Lentamente retomaram os concertos. Agora, há um documento para esta nova vida dos Loosers: Hot Jesus, que será apresentado quinta-feira na Galeria Zé dos Bois, em Lisboa, com a dupla de hip-hop A.M.O.R. na primeira parte.

Raízes negras

José e Rui chegaram a dar concertos em duo, mas acabaram por alargar o grupo. Não sentiam a banda “incompleta”, mas o formato duo obrigava-os a ocuparem-se de múltiplos instrumentos ao mesmo tempo. “Tínhamos muito trabalho”, brinca José, que ainda tem muito que fazer: ocupa-se da bateria, do sintetizador, dos loops e das batidas electrónicas, que ganharam mais espaço na nova encarnação da banda.

Há dois anos, recrutaram Jerry The Cat (voz e percussão), isto é Jerrald James, cidadão de Detroit fixado em Lisboa, que tem no currículo participações em Parliament, Funkadelic, John Lee Hooker, Carl Craig, Theo Parrish, entre outros. Antes de entrar para os Loosers, integrou a formação dos Gala Drop, aos quais também se juntou… Rui Dâmaso, dos Loosers.

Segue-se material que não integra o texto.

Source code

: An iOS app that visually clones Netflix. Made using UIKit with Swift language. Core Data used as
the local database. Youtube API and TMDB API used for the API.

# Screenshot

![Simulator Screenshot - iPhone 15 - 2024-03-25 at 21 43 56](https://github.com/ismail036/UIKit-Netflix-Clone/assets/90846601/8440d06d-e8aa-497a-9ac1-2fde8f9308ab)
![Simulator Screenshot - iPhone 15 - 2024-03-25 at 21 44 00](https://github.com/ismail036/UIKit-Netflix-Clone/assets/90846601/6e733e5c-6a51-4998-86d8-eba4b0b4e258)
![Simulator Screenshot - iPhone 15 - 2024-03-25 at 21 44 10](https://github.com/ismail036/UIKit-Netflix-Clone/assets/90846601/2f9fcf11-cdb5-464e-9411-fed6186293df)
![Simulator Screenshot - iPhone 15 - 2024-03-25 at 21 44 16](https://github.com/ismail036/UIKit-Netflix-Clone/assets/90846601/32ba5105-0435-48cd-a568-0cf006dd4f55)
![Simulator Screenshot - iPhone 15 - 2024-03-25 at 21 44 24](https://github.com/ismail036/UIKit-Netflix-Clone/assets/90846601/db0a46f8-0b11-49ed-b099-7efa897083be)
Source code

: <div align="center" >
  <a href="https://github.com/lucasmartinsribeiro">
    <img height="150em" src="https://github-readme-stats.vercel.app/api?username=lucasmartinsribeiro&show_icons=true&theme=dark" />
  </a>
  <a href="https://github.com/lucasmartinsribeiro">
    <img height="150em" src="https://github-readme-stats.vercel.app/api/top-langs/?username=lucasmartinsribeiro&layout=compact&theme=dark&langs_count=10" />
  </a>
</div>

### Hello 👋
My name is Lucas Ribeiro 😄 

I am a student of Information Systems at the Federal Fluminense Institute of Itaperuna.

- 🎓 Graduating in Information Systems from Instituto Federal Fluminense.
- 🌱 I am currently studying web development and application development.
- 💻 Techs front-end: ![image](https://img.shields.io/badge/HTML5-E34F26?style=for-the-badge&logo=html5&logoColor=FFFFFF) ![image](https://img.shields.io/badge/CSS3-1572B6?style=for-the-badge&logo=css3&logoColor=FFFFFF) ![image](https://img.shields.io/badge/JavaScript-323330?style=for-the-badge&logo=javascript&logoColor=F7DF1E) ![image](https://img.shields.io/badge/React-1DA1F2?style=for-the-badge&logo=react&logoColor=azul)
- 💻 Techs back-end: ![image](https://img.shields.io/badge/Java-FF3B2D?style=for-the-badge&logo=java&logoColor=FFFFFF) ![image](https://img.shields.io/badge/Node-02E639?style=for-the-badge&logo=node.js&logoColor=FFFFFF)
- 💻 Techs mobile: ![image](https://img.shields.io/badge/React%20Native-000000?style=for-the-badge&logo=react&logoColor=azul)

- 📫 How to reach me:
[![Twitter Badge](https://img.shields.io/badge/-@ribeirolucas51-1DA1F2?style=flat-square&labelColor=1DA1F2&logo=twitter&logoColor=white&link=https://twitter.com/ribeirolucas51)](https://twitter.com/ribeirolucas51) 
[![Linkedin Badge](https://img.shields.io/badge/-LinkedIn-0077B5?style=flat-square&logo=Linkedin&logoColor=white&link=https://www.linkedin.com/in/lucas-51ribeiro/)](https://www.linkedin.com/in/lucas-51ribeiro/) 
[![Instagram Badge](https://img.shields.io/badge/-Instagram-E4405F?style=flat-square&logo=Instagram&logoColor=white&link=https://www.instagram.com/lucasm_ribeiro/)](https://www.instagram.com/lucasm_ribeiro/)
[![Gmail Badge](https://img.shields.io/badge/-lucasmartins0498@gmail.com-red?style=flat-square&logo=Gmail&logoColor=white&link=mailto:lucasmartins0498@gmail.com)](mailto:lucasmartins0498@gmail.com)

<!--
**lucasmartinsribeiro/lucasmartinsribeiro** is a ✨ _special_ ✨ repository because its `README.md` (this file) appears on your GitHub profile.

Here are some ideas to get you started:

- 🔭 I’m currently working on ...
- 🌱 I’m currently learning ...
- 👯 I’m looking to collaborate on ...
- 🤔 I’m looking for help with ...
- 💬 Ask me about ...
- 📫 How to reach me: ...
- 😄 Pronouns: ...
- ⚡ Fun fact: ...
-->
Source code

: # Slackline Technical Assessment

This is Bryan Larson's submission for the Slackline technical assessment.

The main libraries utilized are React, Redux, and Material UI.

José Miguel conheceu Jerrald “há uns anos”. “Conheci-o antes de estar nos Gala Drop, na festa de anos de uma amiga em comum. Até toquei com ele, na brincadeira. Pus um disco nos Funkadelic e ele veio dizer-me que tocou na tour daquele disco”, conta. “Estávamos a fazer músicas que, sem dúvida, precisavam de voz”, acrescenta. Nos Loosers, Jerrald canta como um pastor gospel convertido ao rock. “Escreve muito e rasga e volta a escrever”.

A adição de João Maio Pinto (até aqui mais conhecido como ilustrador e fazedor de flyers de concertos), no baixo, antes do Verão, permitiu “libertar” Rui Dâmaso, que, então, tocava guitarra e baixo e agora pode ficar-se pela primeira.

Hot Jesus (título dedicado a Diogo Morgado, que assim foi apelidado depois de interpretar o papel de Cristo na mini-série A Bíblia? “É melhor não falarmos sobre isso”) tem “algumas ideias” vindas dos tempos em que os Loosers eram um duo, mas é um disco de quarteto, que só podia surgir agora, com estes protagonistas.

O álbum foi gravado na sala de ensaios e em dois estúdios, um em Lisboa, outro em Lagos (numa antiga prisão, agora convertido em Laboratório de Actividades Criativas), “ao longo de um ano e meio”.

Na capa do disco não está Diogo Morgado, mas sim Ventura, personagem do filme Juventude em Marcha (2006), de Pedro Costa. É a mesma imagem da capa da edição do filme em DVD no Reino Unido – a confusão faz parte do jogo dos Loosers. José Miguel trabalha na produção dos filmes do cineasta: “Trabalho com o Pedro Costa diariamente. Falámos sobre isso e eu cravei-lhe: ‘Não me arranjas uma grande frame para a capa?’”.

Hot Jesus anda entre o apelo da jam e momentos mais estruturados e pensados. É o caso de Bomb the Bass, gravada “à moda antiga”, camada sobre camada: ritmo esquelético quase electro e uma vocalista, a norte-americana Diamond Dancer, com currículo na música house, a homenagear mil nomes da história da música, de Gil Scott-Heron a Kurt Cobain, de Derrick May a Bob Marley. A música negra predomina na lista. “Costuma-se dizer que a música tem raízes negras e frutos brancos”, justifica José. “Já que levamos isto emprestado, estamos a retribuir.”

Bomb the Bass é, pois, a maior excepção ao gosto pela jam. “Gostamos de tocar o rock com esse espírito. Chegas mais depressa ao clímax com uma estrutura tribal”, explica. “Continuamos a preferir o todo ao detalhe. O detalhe está sobrevalorizado na música – o som da tarola, não sei quê... Nós funcionamos com a massa. Dá menos trabalho e divertimo-nos mais.”